A public repository containing dataset and instructions for annotation for the paper "SGHateCheck: Functional Tests for Detecting Hate Speech in Low-Resource Languages of Singapore"
For any changes to this repository, please refer to the commits page.
SGHateCheck is a hate speech benchmark tailored for Singapore's socio-linguistical context. It extends the coverage of HateCheck (Röttger et al., ACL-IJCNLP 2021), similar to Multilingual HateCheck (Röttger et al., WOAH 2022).
SGHateCheck consists of test cases that are formed of combining templates and placeholders.
Templates represent different ways hate speech (and non-hate speech) can be represented, which we term as functional tests. SGHateCheck inherits 30 functionalities from HateCheck which was carefully curated to represent different ways hate is represented.
Placeholders represent the target of each test case. In total, 14 targets from six protected groups are represented. These were chosen after careful consideration of the Maintenance of Religious Harmony Act 1990 and Penal Code's section 1871.
SGHateCheck also comes in four widely spoken languages of Singapore, namely Malay, Mandarin, Singlish and Tamil.
SGHateCheck is created in three stages:
-
Translation of templates SGHateCheck contains original translations for Malay, Singlish and Tamil. Up to five machine translations of templates from HateCheck were generated, and two bilingual speakers (in English and the target language) would select and edit the translations. When necessary, templates were significantly altered to reflect the target language usage, or dropped entirely.
-
Combining templates and placeholders A carefully curated list of placeholders that represent target groups was first drawn up. The placeholders were then added into the template to form the final test case.
-
Human annotation of test cases A sample of test cases were selected for human annotation. For each selected test case, up to three bilingual annotators annotated the test cases as hateful if it has harmful language directed at a protected group. Other annotation choices are non-hateful and nonsensical, if the test case is incomprehensible to the annotator.
Each folder contains the three main categories of data in this dataset. Each category contains data from each target languages of the paper (MS: Malay, SS: Singlish, TA: Tamil and ZH: Mandarin).
This folder contains test cases that were generated using the techniques described in the paper.
This folder contains annotations of selected test cases that were obtained using the techniques described in the paper.

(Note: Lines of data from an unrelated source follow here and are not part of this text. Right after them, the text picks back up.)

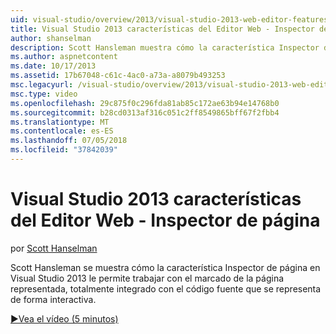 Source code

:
 ```yaml
---
uid: visual-studio/overview/2013/visual-studio-2013-web-editor-features-page-inspector
title: Visual Studio 2013 características del Editor Web - Inspector de página | Microsoft Docs
author: shanselman
description: Scott Hansleman muestra cómo la característica Inspector de página en Visual Studio 2013 le permite trabajar de forma interactiva con el marcado de la página representada, w completamente integrada...
ms.author: aspnetcontent
ms.date: 10/17/2013
ms.assetid: 17b67048-c61c-4ac0-a73a-a8079b493253
msc.legacyurl: /visual-studio/overview/2013/visual-studio-2013-web-editor-features-page-inspector
msc.type: video
ms.openlocfilehash: 29c875f0c296fda81ab85c172ae63b94e14768b0
ms.sourcegitcommit: b28cd0313af316c051c2ff8549865bff67f2fbb4
ms.translationtype: MT
ms.contentlocale: es-ES
ms.lasthandoff: 07/05/2018
ms.locfileid: "37842039"
---
```

<a name="visual-studio-2013-web-editor-features---page-inspector"></a>Visual Studio 2013 características del Editor Web - Inspector de página
====================
por [Scott Hanselman](https://github.com/shanselman)

Scott Hansleman se muestra cómo la característica Inspector de página en Visual Studio 2013 le permite trabajar con el marcado de la página representada, totalmente integrado con el código fuente que se representa de forma interactiva.

[&#9654;Vea el vídeo (5 minutos)](https://channel9.msdn.com/Blogs/ASP-NET-Site-Videos/visual-studio-2013-web-editor-features-page-inspector)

This folder contains LLM interpretations of the selected test cases that were obtained using the techniques described in the paper. The naming convention is {llm}-{training_set}-{dataset}_{language}.json
. Dataset tested are SGHateCheck (sghc), Mandarin version from Multilingual HateCheck (cn) and HateCheck (hatecheck). For more information about the LLMs used, training sets and languages, please consult the paper.
This file contains the instructions shown to annotators.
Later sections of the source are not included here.